Die erwartete Eröffnung des ersten Verhandlungskapitels fand jedoch nicht statt. In Brüssel wird nun beobachtet, dass interne politische Entscheidungen in der Ukraine, darunter die Verabschiedung des umstrittenen Antikorruptionsgesetzes, zunehmend als Belastung für das Vertrauensverhältnis gewertet werden.

Zwar betonen EU-Diplomaten, dass auch interne EU-Faktoren – wie institutionelle Verfahren, nationale Vorbehalte und technische Vorbereitungen – eine Rolle spielen. Doch der Beschluss des Gesetzes Nr. 12414, das die Unabhängigkeit von NABU und SAPO schwächt, hat die Wahrnehmung der Ukraine in Schlüsselländern deutlich verändert.

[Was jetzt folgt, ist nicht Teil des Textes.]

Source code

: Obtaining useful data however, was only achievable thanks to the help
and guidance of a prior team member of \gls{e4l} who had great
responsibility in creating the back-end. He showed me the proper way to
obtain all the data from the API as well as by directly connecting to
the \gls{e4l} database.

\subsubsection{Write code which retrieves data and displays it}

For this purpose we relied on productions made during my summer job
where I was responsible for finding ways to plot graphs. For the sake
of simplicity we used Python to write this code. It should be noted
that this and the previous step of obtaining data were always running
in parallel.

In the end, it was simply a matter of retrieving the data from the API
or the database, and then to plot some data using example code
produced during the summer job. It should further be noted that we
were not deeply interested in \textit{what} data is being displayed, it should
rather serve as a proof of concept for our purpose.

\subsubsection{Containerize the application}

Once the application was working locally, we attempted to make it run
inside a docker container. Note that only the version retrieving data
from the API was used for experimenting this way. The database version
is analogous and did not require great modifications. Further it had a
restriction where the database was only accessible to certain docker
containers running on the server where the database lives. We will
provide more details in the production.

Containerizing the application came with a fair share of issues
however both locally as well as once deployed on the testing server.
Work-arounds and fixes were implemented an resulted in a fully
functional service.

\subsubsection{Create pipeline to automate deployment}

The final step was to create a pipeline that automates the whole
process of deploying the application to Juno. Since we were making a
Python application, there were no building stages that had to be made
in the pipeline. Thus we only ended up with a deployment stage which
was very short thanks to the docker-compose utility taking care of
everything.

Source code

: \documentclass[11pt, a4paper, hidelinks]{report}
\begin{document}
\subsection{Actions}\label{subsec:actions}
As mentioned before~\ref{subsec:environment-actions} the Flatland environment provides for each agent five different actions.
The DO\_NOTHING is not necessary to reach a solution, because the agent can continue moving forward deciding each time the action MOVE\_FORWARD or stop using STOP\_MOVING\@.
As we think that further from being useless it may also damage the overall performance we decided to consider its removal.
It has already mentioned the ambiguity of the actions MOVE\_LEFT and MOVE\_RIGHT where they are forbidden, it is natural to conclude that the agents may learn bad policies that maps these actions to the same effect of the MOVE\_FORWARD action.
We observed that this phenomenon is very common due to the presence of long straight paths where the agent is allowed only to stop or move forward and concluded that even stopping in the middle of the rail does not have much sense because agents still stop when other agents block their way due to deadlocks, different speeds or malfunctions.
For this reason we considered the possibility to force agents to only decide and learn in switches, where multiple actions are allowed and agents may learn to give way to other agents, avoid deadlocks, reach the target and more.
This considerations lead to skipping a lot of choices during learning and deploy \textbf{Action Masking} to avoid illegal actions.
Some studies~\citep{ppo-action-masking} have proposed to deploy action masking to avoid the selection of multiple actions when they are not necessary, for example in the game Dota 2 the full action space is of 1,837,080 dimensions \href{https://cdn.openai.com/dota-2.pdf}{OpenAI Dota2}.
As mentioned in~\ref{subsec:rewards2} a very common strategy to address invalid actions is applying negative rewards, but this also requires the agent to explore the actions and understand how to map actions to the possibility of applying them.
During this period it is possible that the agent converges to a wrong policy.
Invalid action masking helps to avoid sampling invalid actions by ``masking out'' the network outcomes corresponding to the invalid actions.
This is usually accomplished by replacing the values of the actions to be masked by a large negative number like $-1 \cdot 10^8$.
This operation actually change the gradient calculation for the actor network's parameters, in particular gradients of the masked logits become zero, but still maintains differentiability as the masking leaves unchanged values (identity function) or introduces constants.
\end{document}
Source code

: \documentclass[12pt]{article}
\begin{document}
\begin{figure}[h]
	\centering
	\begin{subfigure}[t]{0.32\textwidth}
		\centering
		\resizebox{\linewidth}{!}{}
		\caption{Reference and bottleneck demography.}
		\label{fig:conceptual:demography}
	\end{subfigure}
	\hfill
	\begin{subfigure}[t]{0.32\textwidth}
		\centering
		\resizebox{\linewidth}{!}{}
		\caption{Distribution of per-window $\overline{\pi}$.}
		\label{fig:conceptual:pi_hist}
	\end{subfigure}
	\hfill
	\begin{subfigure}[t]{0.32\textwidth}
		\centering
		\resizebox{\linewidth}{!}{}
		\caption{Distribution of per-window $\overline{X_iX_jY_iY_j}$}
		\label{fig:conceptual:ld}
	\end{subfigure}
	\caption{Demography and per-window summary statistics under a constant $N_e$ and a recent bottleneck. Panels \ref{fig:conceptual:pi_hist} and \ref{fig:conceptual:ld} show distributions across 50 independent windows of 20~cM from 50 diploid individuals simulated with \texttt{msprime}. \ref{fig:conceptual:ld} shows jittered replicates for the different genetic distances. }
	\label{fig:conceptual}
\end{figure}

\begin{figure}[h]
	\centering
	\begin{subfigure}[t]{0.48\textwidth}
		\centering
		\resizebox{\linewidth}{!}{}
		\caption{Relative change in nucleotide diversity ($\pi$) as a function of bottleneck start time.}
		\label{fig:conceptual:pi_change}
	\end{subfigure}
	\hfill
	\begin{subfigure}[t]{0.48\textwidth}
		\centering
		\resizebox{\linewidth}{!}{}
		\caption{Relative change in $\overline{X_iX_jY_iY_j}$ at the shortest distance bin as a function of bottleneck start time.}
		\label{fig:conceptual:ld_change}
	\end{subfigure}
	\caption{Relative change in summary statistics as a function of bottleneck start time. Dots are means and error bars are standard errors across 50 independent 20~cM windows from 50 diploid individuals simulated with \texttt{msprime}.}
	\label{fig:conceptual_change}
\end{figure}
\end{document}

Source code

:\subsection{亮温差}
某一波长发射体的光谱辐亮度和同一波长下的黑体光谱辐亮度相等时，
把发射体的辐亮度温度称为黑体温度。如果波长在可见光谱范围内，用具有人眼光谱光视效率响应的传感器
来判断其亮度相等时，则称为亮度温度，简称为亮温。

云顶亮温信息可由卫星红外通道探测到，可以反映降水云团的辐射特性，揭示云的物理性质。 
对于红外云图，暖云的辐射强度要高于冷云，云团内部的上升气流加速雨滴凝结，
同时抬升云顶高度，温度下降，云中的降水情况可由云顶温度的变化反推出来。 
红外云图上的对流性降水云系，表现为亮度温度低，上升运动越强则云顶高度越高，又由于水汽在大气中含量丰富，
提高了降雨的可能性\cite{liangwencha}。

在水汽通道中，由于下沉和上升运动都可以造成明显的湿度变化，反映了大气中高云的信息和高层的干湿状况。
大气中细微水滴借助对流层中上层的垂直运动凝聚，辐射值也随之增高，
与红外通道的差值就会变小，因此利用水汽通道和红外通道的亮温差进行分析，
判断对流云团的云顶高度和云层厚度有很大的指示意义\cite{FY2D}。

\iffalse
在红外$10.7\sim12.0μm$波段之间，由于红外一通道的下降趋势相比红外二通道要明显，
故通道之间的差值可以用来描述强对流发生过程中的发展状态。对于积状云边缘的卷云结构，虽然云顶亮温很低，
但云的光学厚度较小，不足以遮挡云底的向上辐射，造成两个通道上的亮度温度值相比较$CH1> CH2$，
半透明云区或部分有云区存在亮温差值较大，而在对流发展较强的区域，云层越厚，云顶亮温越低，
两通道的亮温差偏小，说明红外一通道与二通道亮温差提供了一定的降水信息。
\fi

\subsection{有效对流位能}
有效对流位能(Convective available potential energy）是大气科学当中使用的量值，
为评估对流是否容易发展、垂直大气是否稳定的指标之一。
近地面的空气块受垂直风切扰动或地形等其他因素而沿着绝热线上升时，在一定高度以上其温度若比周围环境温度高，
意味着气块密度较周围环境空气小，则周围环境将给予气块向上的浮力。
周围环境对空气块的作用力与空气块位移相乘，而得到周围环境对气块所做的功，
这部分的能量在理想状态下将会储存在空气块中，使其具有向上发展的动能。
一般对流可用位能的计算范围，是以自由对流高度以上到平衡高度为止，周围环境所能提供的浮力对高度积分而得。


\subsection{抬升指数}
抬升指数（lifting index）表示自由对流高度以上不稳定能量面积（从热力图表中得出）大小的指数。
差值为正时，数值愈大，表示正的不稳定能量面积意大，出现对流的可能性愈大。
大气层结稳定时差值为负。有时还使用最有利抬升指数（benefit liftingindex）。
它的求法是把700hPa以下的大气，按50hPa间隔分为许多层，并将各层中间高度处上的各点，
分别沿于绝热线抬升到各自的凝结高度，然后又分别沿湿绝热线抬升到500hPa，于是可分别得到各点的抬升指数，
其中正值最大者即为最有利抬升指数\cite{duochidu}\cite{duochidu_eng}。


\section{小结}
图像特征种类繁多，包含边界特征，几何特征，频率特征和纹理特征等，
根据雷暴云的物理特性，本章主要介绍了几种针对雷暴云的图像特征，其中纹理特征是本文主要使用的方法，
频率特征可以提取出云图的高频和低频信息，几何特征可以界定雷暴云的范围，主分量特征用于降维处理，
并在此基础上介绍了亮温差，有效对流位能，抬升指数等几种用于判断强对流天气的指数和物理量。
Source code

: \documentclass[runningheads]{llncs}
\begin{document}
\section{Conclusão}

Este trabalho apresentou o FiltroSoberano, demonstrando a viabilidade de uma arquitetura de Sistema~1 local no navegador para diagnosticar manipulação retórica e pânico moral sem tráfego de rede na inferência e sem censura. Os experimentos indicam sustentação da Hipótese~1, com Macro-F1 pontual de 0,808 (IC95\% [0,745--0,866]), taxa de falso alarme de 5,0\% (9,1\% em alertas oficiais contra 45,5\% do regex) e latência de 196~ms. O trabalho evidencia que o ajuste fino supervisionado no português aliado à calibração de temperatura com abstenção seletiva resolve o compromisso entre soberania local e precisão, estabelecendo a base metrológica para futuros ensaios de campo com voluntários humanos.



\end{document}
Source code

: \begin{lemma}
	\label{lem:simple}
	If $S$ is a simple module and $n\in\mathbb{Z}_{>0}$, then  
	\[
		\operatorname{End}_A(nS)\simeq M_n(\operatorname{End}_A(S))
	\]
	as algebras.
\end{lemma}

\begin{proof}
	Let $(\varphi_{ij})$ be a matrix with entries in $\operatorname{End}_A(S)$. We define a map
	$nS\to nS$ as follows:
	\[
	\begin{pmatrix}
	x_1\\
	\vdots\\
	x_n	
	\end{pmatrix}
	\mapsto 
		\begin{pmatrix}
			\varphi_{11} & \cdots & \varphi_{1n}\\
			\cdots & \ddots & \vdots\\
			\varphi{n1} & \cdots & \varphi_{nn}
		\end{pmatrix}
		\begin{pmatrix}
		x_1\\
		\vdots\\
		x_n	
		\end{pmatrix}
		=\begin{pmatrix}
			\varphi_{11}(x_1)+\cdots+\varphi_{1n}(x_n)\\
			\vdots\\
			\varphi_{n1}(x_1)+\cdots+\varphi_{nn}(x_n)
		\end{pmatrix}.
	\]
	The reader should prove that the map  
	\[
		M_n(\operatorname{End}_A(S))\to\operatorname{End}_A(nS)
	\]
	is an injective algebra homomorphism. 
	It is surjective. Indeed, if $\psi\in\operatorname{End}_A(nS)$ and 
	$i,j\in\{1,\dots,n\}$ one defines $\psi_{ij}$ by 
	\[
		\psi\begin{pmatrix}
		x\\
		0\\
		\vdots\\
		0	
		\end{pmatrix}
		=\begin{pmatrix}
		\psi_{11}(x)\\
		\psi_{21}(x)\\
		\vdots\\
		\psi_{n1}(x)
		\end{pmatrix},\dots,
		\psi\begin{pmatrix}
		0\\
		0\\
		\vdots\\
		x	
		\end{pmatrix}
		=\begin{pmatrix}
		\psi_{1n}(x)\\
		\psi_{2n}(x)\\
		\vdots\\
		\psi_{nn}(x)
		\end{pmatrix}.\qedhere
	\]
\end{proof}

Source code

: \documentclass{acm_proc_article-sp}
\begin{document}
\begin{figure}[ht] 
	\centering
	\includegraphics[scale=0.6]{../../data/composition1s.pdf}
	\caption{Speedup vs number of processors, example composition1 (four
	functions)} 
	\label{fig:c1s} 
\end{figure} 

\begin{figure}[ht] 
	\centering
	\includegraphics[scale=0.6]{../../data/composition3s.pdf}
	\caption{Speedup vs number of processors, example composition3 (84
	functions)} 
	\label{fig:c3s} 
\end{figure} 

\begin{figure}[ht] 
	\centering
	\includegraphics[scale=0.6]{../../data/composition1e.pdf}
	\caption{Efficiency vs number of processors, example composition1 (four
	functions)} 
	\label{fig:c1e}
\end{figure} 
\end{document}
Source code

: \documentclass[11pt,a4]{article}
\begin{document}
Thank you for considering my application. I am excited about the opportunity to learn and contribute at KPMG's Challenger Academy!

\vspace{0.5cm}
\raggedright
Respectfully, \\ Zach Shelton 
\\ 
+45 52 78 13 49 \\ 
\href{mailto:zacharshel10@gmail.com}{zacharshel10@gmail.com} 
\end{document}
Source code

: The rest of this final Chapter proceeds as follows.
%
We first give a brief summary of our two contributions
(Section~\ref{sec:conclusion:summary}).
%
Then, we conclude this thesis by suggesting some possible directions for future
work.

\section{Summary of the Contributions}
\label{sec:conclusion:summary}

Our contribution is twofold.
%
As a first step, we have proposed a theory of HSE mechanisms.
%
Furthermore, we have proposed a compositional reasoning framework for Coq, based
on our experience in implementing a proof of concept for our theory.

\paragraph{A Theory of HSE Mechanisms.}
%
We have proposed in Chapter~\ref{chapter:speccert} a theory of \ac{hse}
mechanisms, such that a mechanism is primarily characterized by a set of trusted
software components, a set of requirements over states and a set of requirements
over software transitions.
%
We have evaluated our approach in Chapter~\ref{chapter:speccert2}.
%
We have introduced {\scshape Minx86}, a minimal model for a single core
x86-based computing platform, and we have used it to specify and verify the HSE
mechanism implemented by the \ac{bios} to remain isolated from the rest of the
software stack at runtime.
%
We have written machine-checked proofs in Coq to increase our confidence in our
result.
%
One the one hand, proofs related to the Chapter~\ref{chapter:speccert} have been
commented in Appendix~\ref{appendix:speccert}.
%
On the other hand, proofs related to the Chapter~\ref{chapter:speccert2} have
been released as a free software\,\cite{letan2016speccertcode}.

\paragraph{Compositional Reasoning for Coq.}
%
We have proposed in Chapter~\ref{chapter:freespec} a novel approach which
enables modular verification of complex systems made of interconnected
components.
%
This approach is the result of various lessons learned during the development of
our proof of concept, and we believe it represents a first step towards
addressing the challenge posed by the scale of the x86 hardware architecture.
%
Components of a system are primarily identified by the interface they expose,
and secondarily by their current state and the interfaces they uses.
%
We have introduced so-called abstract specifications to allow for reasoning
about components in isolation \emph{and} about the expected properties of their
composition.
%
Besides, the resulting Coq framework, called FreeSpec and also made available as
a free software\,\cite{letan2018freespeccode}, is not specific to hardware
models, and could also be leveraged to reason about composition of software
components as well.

Mehrere EU-Staaten werten den Schritt als Abkehr vom eingeschlagenen Reformkurs. Vor allem im Kontext laufender Kriegs- und Wiederaufbaubemühungen gilt verlässliche institutionelle Integrität als Grundvoraussetzung für weiterführende politische Integration und Zugang zu Finanzmitteln.

Ob und wann der Clusterprozess nun startet, hängt nach Einschätzung von Brüsseler Beamten entscheidend von der Reaktion der ukrainischen Regierung auf die aktuelle Kritik ab – insbesondere von der Umsetzung glaubwürdiger Korrekturen am Antikorruptionsgesetz.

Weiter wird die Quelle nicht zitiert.